また、事故調査委員会からの最終的報告が提出された段階において、改めて当委員会としての考えを示すこととする。

1.設置許可段階の対応
・核燃料加工施設の安全審査に関し、今回の事故を踏まえ、臨界防止の対策及び臨界時の対策を徹底すべく、関係指針類の体系的整備を含め、すみやかに見直しを行う。また安全審査指針全般について、その整備の促進と新知見の取り入れに努める。
・基本設計の審査において、運転管理に関する分野の専門家を加え、その観点からの審査に一層の注意を払う。
・技術的能力の審査に関する指針を策定する。
・安全審査において、設置許可段階以降の安全規制における重要な事項に対する指摘を一層緻密に行う。

2.設置許可以降の行政庁による後続規制に対する対応

(1)建設段階においては、安全審査の際の考え方が的確に実現されていることを確認するため、設置許可の際に指摘した重要な事項を中心に、設計及び工事の方法の認可、使用前検査、保安規定の認可等の各規制段階の進捗を、現地調査を含めた確認により把握する。また新たな技術を採用した事項については、行政庁に報告を求めるとともに、適切な対応がなされていることを、現地調査等により確認する。

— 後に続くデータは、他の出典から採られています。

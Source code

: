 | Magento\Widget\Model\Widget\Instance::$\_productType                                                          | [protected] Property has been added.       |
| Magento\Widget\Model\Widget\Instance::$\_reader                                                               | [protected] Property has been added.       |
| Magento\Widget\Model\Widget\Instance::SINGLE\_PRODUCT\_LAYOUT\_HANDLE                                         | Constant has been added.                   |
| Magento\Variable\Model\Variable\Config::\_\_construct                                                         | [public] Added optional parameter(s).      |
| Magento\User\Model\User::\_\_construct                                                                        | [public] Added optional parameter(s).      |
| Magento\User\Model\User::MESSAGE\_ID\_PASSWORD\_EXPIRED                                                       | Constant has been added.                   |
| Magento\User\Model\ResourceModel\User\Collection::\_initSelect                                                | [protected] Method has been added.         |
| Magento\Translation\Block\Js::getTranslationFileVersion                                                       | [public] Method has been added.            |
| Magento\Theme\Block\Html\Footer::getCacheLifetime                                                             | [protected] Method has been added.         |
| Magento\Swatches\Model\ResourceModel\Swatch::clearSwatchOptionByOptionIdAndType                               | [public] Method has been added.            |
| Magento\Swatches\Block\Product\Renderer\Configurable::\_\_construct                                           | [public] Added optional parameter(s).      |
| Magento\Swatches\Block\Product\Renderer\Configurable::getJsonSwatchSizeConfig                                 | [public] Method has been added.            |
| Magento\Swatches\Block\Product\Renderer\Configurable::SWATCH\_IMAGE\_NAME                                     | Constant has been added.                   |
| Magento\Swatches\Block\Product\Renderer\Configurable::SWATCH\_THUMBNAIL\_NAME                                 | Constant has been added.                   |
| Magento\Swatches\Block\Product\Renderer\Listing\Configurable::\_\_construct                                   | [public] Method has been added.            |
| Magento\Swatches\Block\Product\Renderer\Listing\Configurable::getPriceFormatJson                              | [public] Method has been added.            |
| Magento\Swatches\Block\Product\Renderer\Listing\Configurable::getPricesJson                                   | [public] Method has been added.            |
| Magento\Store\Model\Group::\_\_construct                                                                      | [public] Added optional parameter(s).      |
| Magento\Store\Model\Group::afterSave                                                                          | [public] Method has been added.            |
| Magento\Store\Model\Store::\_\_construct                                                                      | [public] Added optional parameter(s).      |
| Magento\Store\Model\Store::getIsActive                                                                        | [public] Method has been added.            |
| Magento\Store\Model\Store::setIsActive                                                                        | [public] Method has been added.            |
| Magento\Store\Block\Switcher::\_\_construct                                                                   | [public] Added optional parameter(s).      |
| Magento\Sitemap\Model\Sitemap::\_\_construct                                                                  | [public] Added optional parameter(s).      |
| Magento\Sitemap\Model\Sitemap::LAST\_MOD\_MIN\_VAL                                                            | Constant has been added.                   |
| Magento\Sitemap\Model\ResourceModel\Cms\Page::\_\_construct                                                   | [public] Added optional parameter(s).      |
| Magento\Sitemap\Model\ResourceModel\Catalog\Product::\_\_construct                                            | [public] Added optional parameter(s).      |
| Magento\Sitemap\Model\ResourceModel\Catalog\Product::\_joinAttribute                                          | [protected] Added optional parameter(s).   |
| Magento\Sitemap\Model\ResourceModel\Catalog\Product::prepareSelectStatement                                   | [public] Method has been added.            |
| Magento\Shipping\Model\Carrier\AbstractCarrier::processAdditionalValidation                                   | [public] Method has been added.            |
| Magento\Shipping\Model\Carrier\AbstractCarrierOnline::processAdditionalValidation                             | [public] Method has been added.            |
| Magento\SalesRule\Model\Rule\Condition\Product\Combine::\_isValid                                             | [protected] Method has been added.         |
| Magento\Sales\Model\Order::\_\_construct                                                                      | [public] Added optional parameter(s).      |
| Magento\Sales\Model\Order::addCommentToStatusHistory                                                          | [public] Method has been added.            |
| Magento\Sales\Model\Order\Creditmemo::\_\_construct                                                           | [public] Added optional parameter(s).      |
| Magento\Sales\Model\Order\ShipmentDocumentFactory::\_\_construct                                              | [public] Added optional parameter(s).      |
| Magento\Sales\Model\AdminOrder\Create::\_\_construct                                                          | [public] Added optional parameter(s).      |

(2)運転段階においては、技術的能力が維持されているとともに安全審査の際の考え方が的確に実現され、安全確保対策が適切になされていることを確認するため、保安規定の遵守状況、定期検査の実施状況等について行政庁より報告を受け、現地調査を含めた確認により把握する。

3.緊急事態への対応等
・緊急事態へのより的確な対応のため、緊急技術助言組織構成員の法的地位の明確化が図られており、併せて当委員会としても、訓練の充実、対応に必要な設備等の充実等を図る。
・また、事故・故障の原因究明及び対策の妥当性の調査審議のため、専門の組織を設置し、中長期的対策の検討と水平展開状況の一層適切な把握を行うとともに、内外の事故例の分析・評価を進め、 施策への適切な反映を促進する。

4.委員会の体制
 これらの実施にあたっては、当委員会の事務局体制のすみやかな強化及び専門家の一層の充実が必要であり、そのための努力を払う。